La vida errante que llevaban no tiene comparación, en relación a otros naturales del país, pues su trayectoria nomádica era limitada a espacios pequeños. No tenían caballos, pero en cambio, sus pueblos estaban llenos de perros.
Los carrizos distinguían a los mexicanos en dos clases: a los que eran procedentes del norte, les decían de “tierra adentro” y los llamaban precisamente, “americanos” y españoles a los del sur o tierra afuera. Poseían, como todos los cazadores y recolectores que vivieron en territorio de lo que luego se llamó el Nuevo Reino de León, conocimientos adquiridos por la experiencia y tradición para suavizar los males que afligían a la especie humana; sin gozar de alguna civilización, estos indígenas sufrían, sin embargo, los inconvenientes de la misma.

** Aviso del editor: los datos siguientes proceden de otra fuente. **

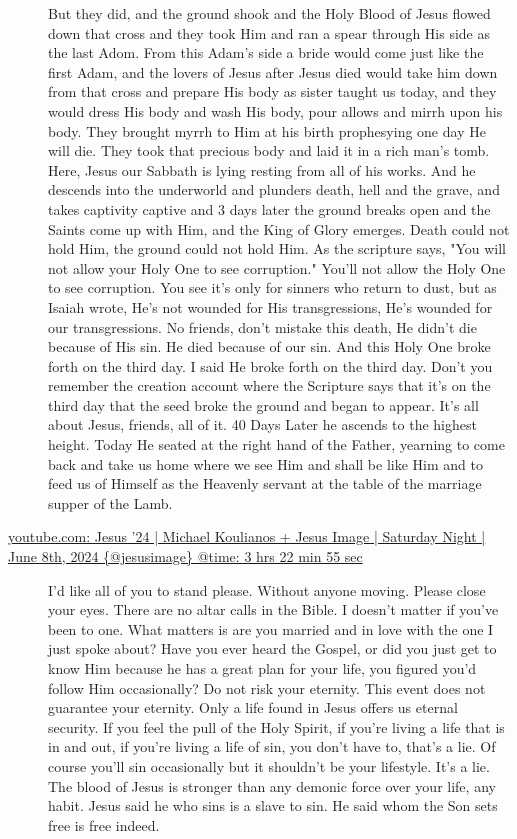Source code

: \documentclass[11pt]{article}
\begin{document}
\begin{description}
But they did, and the ground
shook and the Holy Blood of Jesus flowed
down that cross and they took
Him and ran a spear through His side as
the last Adom. From this Adam's side a bride would come
just like the first Adam, and the lovers of Jesus after Jesus
died would take him down from that cross
and prepare His body as sister taught us
today, and they would dress His
body and wash His
body, pour allows and mirrh upon his body.
They brought myrrh to Him at his
birth prophesying one day He will
die. They took that precious body and
laid it in a rich man's
tomb. Here, Jesus our Sabbath is
lying resting from all of his works.
And he descends into the underworld and
plunders death, hell and the
grave, and takes captivity captive and 3
days later the ground breaks open and
the Saints come up with
Him, and the King of Glory
emerges. Death could not hold Him, the
ground could not hold Him. As the
scripture says, "You will not allow your
Holy One to see
corruption." You'll not allow the Holy One
to see corruption.
You see it's only for sinners who
return to dust, but as Isaiah wrote, He's not
wounded for His
transgressions, He's wounded for our
transgressions. No friends, don't mistake
this death, He didn't die because of His
sin. He died because of our sin. And this
Holy One broke forth on the third day. I
said He broke forth on the third day.
Don't you remember the creation account where the
Scripture says that it's on the third
day that the seed broke the
ground and began to appear. It's all
about Jesus, friends, all of it. 40 Days Later
he ascends to the highest
height. Today He seated at the right hand
of the Father, yearning to come
back and take us
home where we see Him and shall be like
Him and to feed us
of Himself as the Heavenly
servant at the table of the marriage
supper of the Lamb.

\item[{\href{https://youtube.com/watch?v=mLSCu4pKmu4\&t=12175}{youtube.com: Jesus '24 | Michael Koulianos + Jesus Image | Saturday Night | June 8th, 2024 \{@jesusimage\} @time: 3 hrs 22 min 55 sec}}] I'd like all of you to stand
please. Without anyone moving.
Please close your
eyes. There are no altar calls in the
Bible. I doesn't matter if you've
been to one. What matters is are you married and
in love with the one I just spoke
about? Have you ever heard the
Gospel, or did you just get to know Him
because he has a great plan for your
life, you figured you'd follow Him
occasionally? Do not risk your
eternity. This event does not guarantee
your eternity. Only a life found in
Jesus offers us eternal security. If you feel the pull of the
Holy Spirit, if you're living a life that
is in and out, if you're living a life of
sin, you don't have to, that's a
lie. Of course you'll sin occasionally
but it shouldn't be your
lifestyle. It's a
lie. The blood of Jesus is stronger than
any demonic force over your
life, any habit. Jesus said he who sins is a slave
to sin. He said whom the Son sets free is
free indeed.


\end{description}
\end{document}
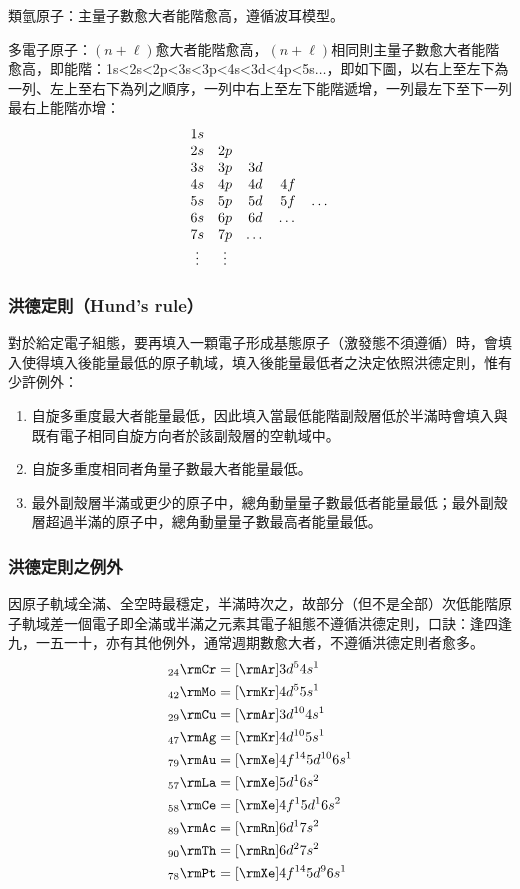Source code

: \documentclass[a4paper,12pt]{report}
\begin{document}
\bit
\item 類氫原子：主量子數愈大者能階愈高，遵循波耳模型。
\item 多電子原子：$(n+\ell)$愈大者能階愈高，$(n+\ell)$相同則主量子數愈大者能階愈高，即能階：1s<2s<2p<3s<3p<4s<3d<4p<5s$\ldots$，即如下圖，以右上至左下為一列、左上至右下為列之順序，一列中右上至左下能階遞增，一列最左下至下一列最右上能階亦增：
\[\begin{array}{cccccc}
1s\\
2s & 2p \\
3s & 3p & 3d \\
4s & 4p & 4d & 4f \\
5s & 5p & 5d & 5f & $\ldots$ \\
6s & 6p & 6d & $\ldots$ \\
7s & 7p & $\ldots$ \\
$\vdots$ & $\vdots$ &
\end{array}\]
\eit
\subsubsection{洪德定則（Hund's rule）}
對於給定電子組態，要再填入一顆電子形成基態原子（激發態不須遵循）時，會填入使得填入後能量最低的原子軌域，填入後能量最低者之決定依照洪德定則，惟有少許例外：
\begin{enumerate}
\item 自旋多重度最大者能量最低，因此填入當最低能階副殼層低於半滿時會填入與既有電子相同自旋方向者於該副殼層的空軌域中。
\item 自旋多重度相同者角量子數最大者能量最低。
\item 最外副殼層半滿或更少的原子中，總角動量量子數最低者能量最低；最外副殼層超過半滿的原子中，總角動量量子數最高者能量最低。
\end{enumerate}
\subsubsection{洪德定則之例外}
因原子軌域全滿、全空時最穩定，半滿時次之，故部分（但不是全部）次低能階原子軌域差一個電子即全滿或半滿之元素其電子組態不遵循洪德定則，口訣：逢四逢九，一五一十，亦有其他例外，通常週期數愈大者，不遵循洪德定則者愈多。
\[\begin{aligned}
& _{24}\rmCr = [\rmAr] 3d^5 4s^1\\
& _{42}\rmMo = [\rmKr] 4d^5 5s^1\\
& _{29}\rmCu = [\rmAr] 3d^{10} 4s^1\\
& _{47}\rmAg = [\rmKr] 4d^{10} 5s^1\\
& _{79}\rmAu = [\rmXe] 4f^{14} 5d^{10} 6s^1\\
& _{57}\rmLa = [\rmXe] 5d^1 6s^2\\
& _{58}\rmCe = [\rmXe] 4f^1 5d^1 6s^2\\
& _{89}\rmAc = [\rmRn] 6d^1 7s^2\\
& _{90}\rmTh = [\rmRn] 6d^2 7s^2\\
& _{78}\rmPt = [\rmXe] 4f^{14} 5d^9 6s^1
\end{aligned}\]
\end{document}
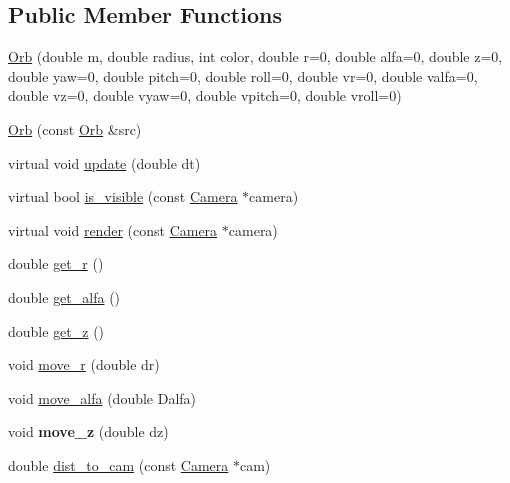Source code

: \subsection*{Public Member Functions}
\begin{DoxyCompactItemize}
\item 
\hyperlink{class_orb_a3407825c339b82eaff3b59738670350a}{Orb} (double m, double radius, int color, double r=0, double alfa=0, double z=0, double yaw=0, double pitch=0, double roll=0, double vr=0, double valfa=0, double vz=0, double vyaw=0, double vpitch=0, double vroll=0)
\item 
\hyperlink{class_orb_adeeb210501049c0d1a2e1a5c4761c8c8}{Orb} (const \hyperlink{class_orb}{Orb} \&src)
\item 
virtual void \hyperlink{class_orb_a23637b6caf496f4932e21935edbd1b74}{update} (double dt)
\item 
virtual bool \hyperlink{class_orb_af96db026919a527193c96331444a04df}{is\+\_\+visible} (const \hyperlink{class_camera}{Camera} $\ast$camera)
\item 
virtual void \hyperlink{class_orb_ade7e6c6c2a991d91c2420581996e0b17}{render} (const \hyperlink{class_camera}{Camera} $\ast$camera)
\item 
double \hyperlink{class_orb_a5b6bfbf0f482b6876458c208c762c5f6}{get\+\_\+r} ()
\item 
double \hyperlink{class_orb_a2da0c0c6302143398ae204ad2a13d17f}{get\+\_\+alfa} ()
\item 
double \hyperlink{class_orb_a01147493b605751d3176faf78ec97f0d}{get\+\_\+z} ()
\item 
void \hyperlink{class_orb_a365261dff002736017e9fc0d346e2fbf}{move\+\_\+r} (double dr)
\item 
void \hyperlink{class_orb_ada00a09e2184aff67aba54c5cbf9d276}{move\+\_\+alfa} (double Dalfa)
\item 
void {\bfseries move\+\_\+z} (double dz)\hypertarget{class_orb_af25337025d9e1698689d395e22bad4e8}{}\label{class_orb_af25337025d9e1698689d395e22bad4e8}

\item 
double \hyperlink{class_orb_ab960dd2ce7a33bc4ec53a84780885085}{dist\+\_\+to\+\_\+cam} (const \hyperlink{class_camera}{Camera} $\ast$cam)
\end{DoxyCompactItemize}
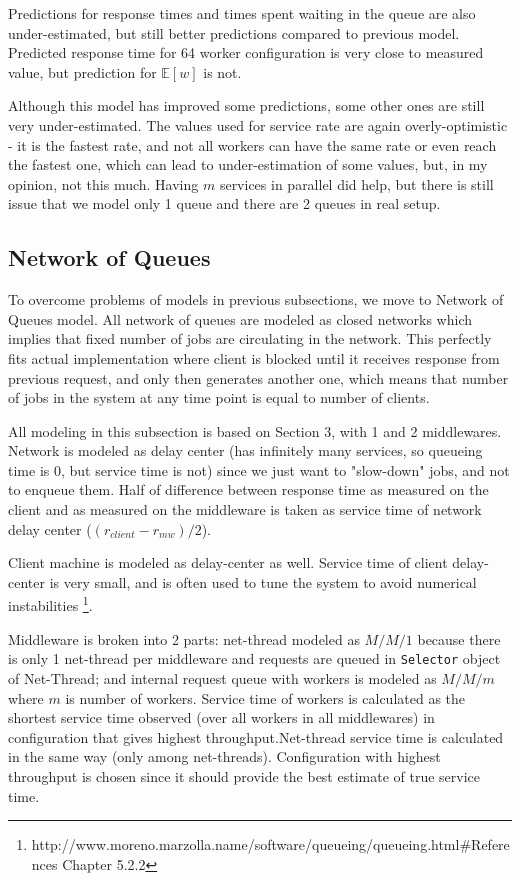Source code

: \documentclass[11pt,a4paper]{article}
\begin{document}
Predictions for response times and times spent waiting in the queue are also under-estimated, but still better predictions compared to previous model. Predicted response time for 64 worker configuration is very close to measured value, but prediction for $\mathbb{E}[w]$ is not.

Although this model has improved some predictions, some other ones are still very under-estimated. The values used for service rate are again overly-optimistic - it is the fastest rate, and not all workers can have the same rate or even reach the fastest one, which can lead to under-estimation of some values, but, in my opinion, not this much. Having $m$ services in parallel did help, but there is still issue that we model only 1 queue and there are 2 queues in real setup.
	


\subsection{Network of Queues}

To overcome problems of models in previous subsections, we move to Network of Queues model. All network of queues are modeled as closed networks which implies that fixed number of jobs are circulating in the network. This perfectly fits actual implementation where client is blocked until it receives response from previous request, and only then generates another one, which means that number of jobs in the system at any time point is equal to number of clients.

All modeling in this subsection is based on Section 3, with 1 and 2 middlewares. Network is modeled as delay center (has infinitely many services, so queueing time is 0, but service time is not) since we just want to "slow-down" jobs, and not to enqueue them. Half of difference between response time as measured on the client and as measured on the middleware is taken as service time of network delay center ($(r_{client} - r_{mw})/2$). 

Client machine is modeled as delay-center as well. Service time of client delay-center is very small, and is often used to tune the system to avoid numerical instabilities \footnote{http://www.moreno.marzolla.name/software/queueing/queueing.html\#References  Chapter 5.2.2}.

Middleware is broken into 2 parts: net-thread modeled as $M/M/1$ because there is only 1 net-thread per middleware and requests are queued in \texttt{Selector} object of Net-Thread; and internal request queue with workers is modeled as $M/M/m$ where $m$ is number of workers. Service time of workers is calculated as the shortest service time observed (over all workers in all middlewares) in configuration that gives highest throughput.Net-thread service time is calculated in the same way (only among net-threads). Configuration with highest throughput is chosen since it should provide the best estimate of true service time.
\end{document}
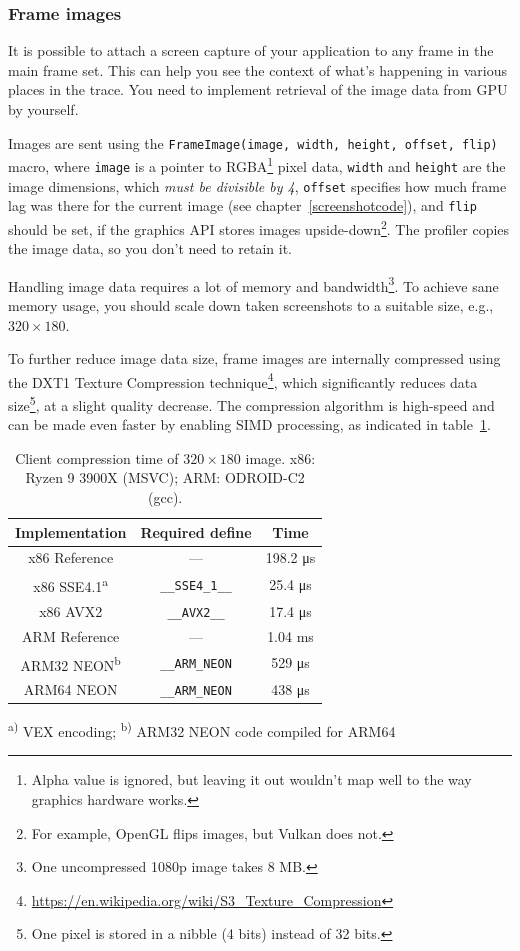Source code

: \documentclass[hidelinks,titlepage,a4paper]{article}
\begin{document}
\subsubsection{Frame images}
\label{frameimages}

It is possible to attach a screen capture of your application to any frame in the main frame set. This can help you see the context of what's happening in various places in the trace. You need to implement retrieval of the image data from GPU by yourself.

Images are sent using the \texttt{FrameImage(image, width, height, offset, flip)} macro, where \texttt{image} is a pointer to RGBA\footnote{Alpha value is ignored, but leaving it out wouldn't map well to the way graphics hardware works.} pixel data, \texttt{width} and \texttt{height} are the image dimensions, which \emph{must be divisible by 4}, \texttt{offset} specifies how much frame lag was there for the current image (see chapter~\ref{screenshotcode}), and \texttt{flip} should be set, if the graphics API stores images upside-down\footnote{For example, OpenGL flips images, but Vulkan does not.}. The profiler copies the image data, so you don't need to retain it.

Handling image data requires a lot of memory and bandwidth\footnote{One uncompressed 1080p image takes 8 MB.}. To achieve sane memory usage, you should scale down taken screenshots to a suitable size, e.g., $320\times180$.

To further reduce image data size, frame images are internally compressed using the DXT1 Texture Compression technique\footnote{\url{https://en.wikipedia.org/wiki/S3_Texture_Compression}}, which significantly reduces data size\footnote{One pixel is stored in a nibble (4 bits) instead of 32 bits.}, at a slight quality decrease. The compression algorithm is high-speed and can be made even faster by enabling SIMD processing, as indicated in table~\ref{EtcSimd}.

\begin{table}[h]
\centering
\begin{tabular}[h]{c|c|c}
\textbf{Implementation} & \textbf{Required define} & \textbf{Time} \\ \hline
x86 Reference & --- & 198.2 \si{\micro\second} \\
x86 SSE4.1\textsuperscript{a} & \texttt{\_\_SSE4\_1\_\_} & 25.4 \si{\micro\second} \\
x86 AVX2 & \texttt{\_\_AVX2\_\_} & 17.4 \si{\micro\second} \\
ARM Reference & --- & 1.04 \si{\milli\second} \\
ARM32 NEON\textsuperscript{b} & \texttt{\_\_ARM\_NEON} & 529 \si{\micro\second} \\
ARM64 NEON & \texttt{\_\_ARM\_NEON} & 438 \si{\micro\second}
\end{tabular}

\vspace{1em}
\textsuperscript{a)} VEX encoding; \hspace{0.5em} \textsuperscript{b)} ARM32 NEON code compiled for ARM64
\caption{Client compression time of $320\times180$ image. x86: Ryzen 9 3900X (MSVC); ARM: ODROID-C2 (gcc).}
\label{EtcSimd}
\end{table}
\end{document}
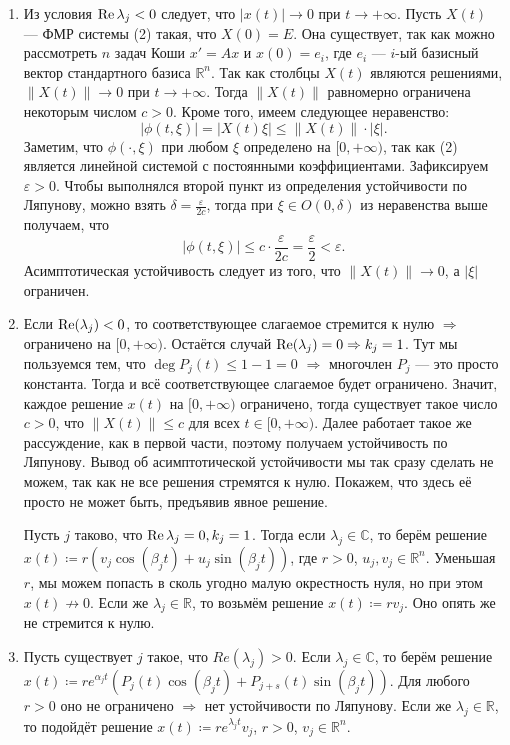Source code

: \begin{enumerate}
\item Из условия $\operatorname{Re} \lambda_j < 0$ следует, что $|x(t)| \to 0$ при $t \to +\infty$. Пусть $X(t)$ --- ФМР системы (2) такая, что $X(0) = E$.
Она существует, так как можно рассмотреть $n$ задач Коши $x' = Ax$ и $x(0) = e_i$, где $e_i$ --- $i$-ый базисный вектор стандартного базиса $\mathbb R^n$.
Так как столбцы $X(t)$ являются решениями, $\|X(t)\| \to 0$ при $t \to +\infty$.
Тогда $\|X(t)\|$ равномерно ограничена некоторым числом $c > 0$. Кроме того, имеем следующее неравенство:
\[
    |\phi(t, \xi)| = |X(t) \xi| \le \| X(t) \| \cdot |\xi|.
\]
Заметим, что $\phi(\cdot, \xi)$ при любом $\xi$ определено на $[0, +\infty)$, так как (2) является линейной системой с постоянными коэффициентами. Зафиксируем $\varepsilon > 0$. Чтобы выполнялся второй пункт из определения устойчивости по Ляпунову, можно взять $\delta = \frac{\varepsilon}{2c}$, тогда
при $\xi \in O(0, \delta)$ из неравенства выше получаем, что 
\[
    |\phi(t, \xi)| \leq c \cdot \frac{\varepsilon}{2c} = \frac{\varepsilon}{2} < \varepsilon.
\]
Асимптотическая устойчивость следует из того, что $\|X(t)\| \to 0$, а $|\xi|$ ограничен.

\item Если $\operatorname{Re}(\lambda_j) < 0$, то соответствующее слагаемое стремится к нулю $\Rightarrow$ ограничено на $[0, +\infty)$.
Остаётся случай $\operatorname{Re}(\lambda_j) = 0 \Rightarrow k_j = 1$. Тут мы пользуемся тем, что $\deg P_j(t) \le 1 - 1 = 0$ $\Rightarrow$ многочлен $P_j$ --- это просто константа. Тогда и всё соответствующее слагаемое будет ограничено.
Значит, каждое решение $x(t)$ на $[0, +\infty)$ ограничено, тогда существует такое число $c > 0$, что $\|X(t)\| \le c$ для всех $t \in [0, +\infty)$. Далее работает такое же рассуждение, как в первой части, поэтому получаем устойчивость по Ляпунову. Вывод об асимптотической устойчивости мы так сразу сделать не можем, так как не все решения стремятся к нулю. Покажем, что здесь её просто не может быть, предъявив явное решение.

Пусть $j$ таково, что $\operatorname{Re} \lambda_j = 0, k_j = 1$. Тогда если $\lambda_j \in \mathbb C$, то берём решение $x(t) \coloneq r(v_j \cos(\beta_j t) + u_j\sin(\beta_j t))$, где $r > 0$, $u_j, v_j \in \mathbb R^n$. Уменьшая $r$, мы можем попасть в сколь угодно малую окрестность нуля, но при этом $x(t) \nrightarrow 0$. Если же $\lambda_j \in \mathbb R$, то возьмём решение $x(t) \coloneq rv_j$. Оно опять же не стремится к нулю.

\item Пусть существует $j$ такое, что $Re(\lambda_j) > 0$. Если $\lambda_j \in \mathbb C$, то берём решение $x(t) \coloneq re^{\alpha_j t} (P_j(t)\cos(\beta_j t) + P_{j+s}(t)\sin(\beta_j t))$. Для любого $r > 0$ оно не ограничено $\Rightarrow$ нет устойчивости по Ляпунову.
Если же $\lambda_j \in \mathbb R$, то подойдёт решение $x(t) \coloneq r e^{\lambda_j t}v_j$, $r > 0$, $v_j \in \mathbb R^n$.


\end{enumerate}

La sífilis era una enfermedad que los atacaba, adquirida seguramente en la comunicación con los pueblos y con las tropas revolucionarias, sin embargo, ellos la curaban con vegetales de regiones donde deambulaban. Entre ellos había parteras y sin embargo, también era raro ver mujeres que murieran de parto; usaban como purgantes los granos de la maguacata, que es la semilla del árbol representativo de Nuevo León: el ébano; con las ramas del cenizo hacían una infusión que mezclaban con aguamiel y era un antídoto que ponían a las fiebres intermitentes; además usaban también como medicamento una cocción de los órganos foliáceos del sauz verde y muchas otras hierbas medicinales.
Los españoles o criollos en los años de 1820 al 30, consideraban a los carrizos como un pueblo indolente y perezoso, pueblo que si bien era pacífico, no se había integrado totalmente a los poblados, ya que no eran bien vistos por los moradores, sin embargo, por su carácter rebelde y sobre todo de aspecto y conformación liberal e independiente, los hacían un peligro para los españoles, poco a poco los fueron integrando y otros simplemente los exterminaron.
La vida de sufrimiento y miseria de los indios carrizos, terminó cuando fueron atrapados por el crecimiento y el desarrollo de una nueva nación que emergía; siendo ya para los años de 1840, cuando se tienen los últimos rastros de esta tribu insurgente que proporcionó elementos valiosos en la guerra independiente, sobre todo en el área de lo que hoy es el norte del país y el sur de Texas.
Algunos sabinenses, a mucho orgullo, llevan sangre en sus venas, de los rebeldes libertarios indios carrizos.